Stored items from a collection
===

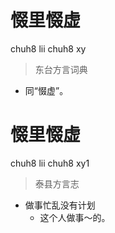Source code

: # 惙里惙虚
chuh8 lii chuh8 xy
> 东台方言词典
- 同“惙虚”。

# 惙里惙虚
chuh8 lii chuh8 xy1
> 泰县方言志
- 做事忙乱没有计划
  - 这个人做事～的。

===

• **TASK GOAL**
Output nothing but the entries above, exactly, once the pictures are removed.

• **EXERCISE RESPONSE**
Source code

: # 惙里惙虚
chuh8 lii chuh8 xy
> 东台方言词典
- 同“惙虚”。

# 惙里惙虚
chuh8 lii chuh8 xy1
> 泰县方言志
- 做事忙乱没有计划
  - 这个人做事～的。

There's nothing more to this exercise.